»»
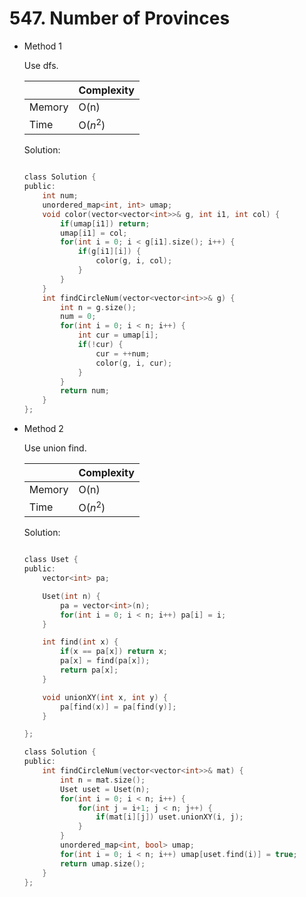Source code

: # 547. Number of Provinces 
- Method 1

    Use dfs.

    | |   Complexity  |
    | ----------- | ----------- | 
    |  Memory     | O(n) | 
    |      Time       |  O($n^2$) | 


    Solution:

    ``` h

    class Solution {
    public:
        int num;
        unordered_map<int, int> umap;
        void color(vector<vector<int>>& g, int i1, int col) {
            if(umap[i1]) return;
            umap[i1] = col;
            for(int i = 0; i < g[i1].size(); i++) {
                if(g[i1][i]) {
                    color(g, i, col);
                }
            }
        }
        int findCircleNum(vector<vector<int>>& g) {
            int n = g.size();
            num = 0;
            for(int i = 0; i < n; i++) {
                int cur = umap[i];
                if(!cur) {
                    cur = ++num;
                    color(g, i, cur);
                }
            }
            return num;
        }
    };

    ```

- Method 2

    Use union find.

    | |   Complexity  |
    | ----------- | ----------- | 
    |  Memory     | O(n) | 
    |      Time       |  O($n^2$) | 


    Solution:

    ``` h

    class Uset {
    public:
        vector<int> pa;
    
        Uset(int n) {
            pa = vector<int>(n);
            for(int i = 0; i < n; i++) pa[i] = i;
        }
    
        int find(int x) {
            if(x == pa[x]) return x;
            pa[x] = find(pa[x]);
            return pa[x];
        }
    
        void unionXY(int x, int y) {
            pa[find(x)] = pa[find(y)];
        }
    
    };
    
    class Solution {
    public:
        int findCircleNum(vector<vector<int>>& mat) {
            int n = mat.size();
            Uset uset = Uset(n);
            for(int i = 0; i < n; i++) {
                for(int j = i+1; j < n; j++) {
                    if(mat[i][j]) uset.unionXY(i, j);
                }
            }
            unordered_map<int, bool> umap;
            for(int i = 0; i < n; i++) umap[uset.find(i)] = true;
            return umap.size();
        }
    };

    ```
««
»»
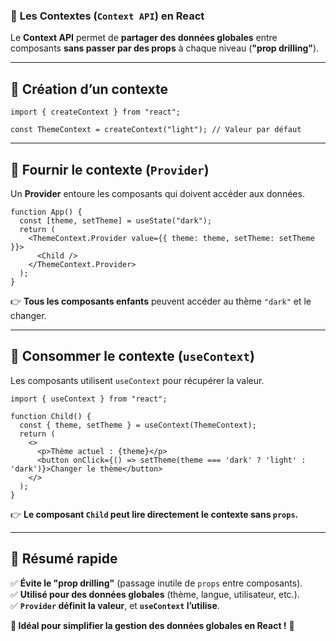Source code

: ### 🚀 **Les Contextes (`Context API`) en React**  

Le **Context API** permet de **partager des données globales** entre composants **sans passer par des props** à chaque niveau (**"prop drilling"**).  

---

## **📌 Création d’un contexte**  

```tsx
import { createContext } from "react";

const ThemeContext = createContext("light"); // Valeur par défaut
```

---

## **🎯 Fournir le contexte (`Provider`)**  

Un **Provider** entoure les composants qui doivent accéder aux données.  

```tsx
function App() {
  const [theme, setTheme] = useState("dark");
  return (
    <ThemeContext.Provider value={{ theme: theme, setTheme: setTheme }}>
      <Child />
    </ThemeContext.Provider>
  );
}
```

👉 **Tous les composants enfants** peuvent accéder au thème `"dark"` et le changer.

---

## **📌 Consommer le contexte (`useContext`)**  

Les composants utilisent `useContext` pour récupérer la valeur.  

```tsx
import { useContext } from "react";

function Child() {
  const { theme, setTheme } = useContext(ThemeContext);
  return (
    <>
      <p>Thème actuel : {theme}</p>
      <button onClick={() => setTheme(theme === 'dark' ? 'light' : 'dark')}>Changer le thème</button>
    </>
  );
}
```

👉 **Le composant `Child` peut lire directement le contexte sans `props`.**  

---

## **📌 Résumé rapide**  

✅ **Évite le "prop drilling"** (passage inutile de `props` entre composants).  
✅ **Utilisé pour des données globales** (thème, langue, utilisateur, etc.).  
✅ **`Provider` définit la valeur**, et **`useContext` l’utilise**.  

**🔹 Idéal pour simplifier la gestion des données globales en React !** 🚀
««
»»
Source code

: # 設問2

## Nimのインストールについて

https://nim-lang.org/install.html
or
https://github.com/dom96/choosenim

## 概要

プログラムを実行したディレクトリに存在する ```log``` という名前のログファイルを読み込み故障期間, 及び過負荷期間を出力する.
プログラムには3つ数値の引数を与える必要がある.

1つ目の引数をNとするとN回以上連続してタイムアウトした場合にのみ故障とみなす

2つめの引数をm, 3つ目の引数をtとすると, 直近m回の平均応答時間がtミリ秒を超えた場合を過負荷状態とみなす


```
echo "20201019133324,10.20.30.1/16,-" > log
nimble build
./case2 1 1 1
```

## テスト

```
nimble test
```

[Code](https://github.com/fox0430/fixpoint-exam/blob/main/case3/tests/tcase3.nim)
««
What the exercise asks >> What lines of the material above contain "entre"? Return each of them.

Response to this exercise >>
Le **Context API** permet de **partager des données globales** entre composants **sans passer par des props** à chaque niveau (**"prop drilling"**).  
✅ **Évite le "prop drilling"** (passage inutile de `props` entre composants).  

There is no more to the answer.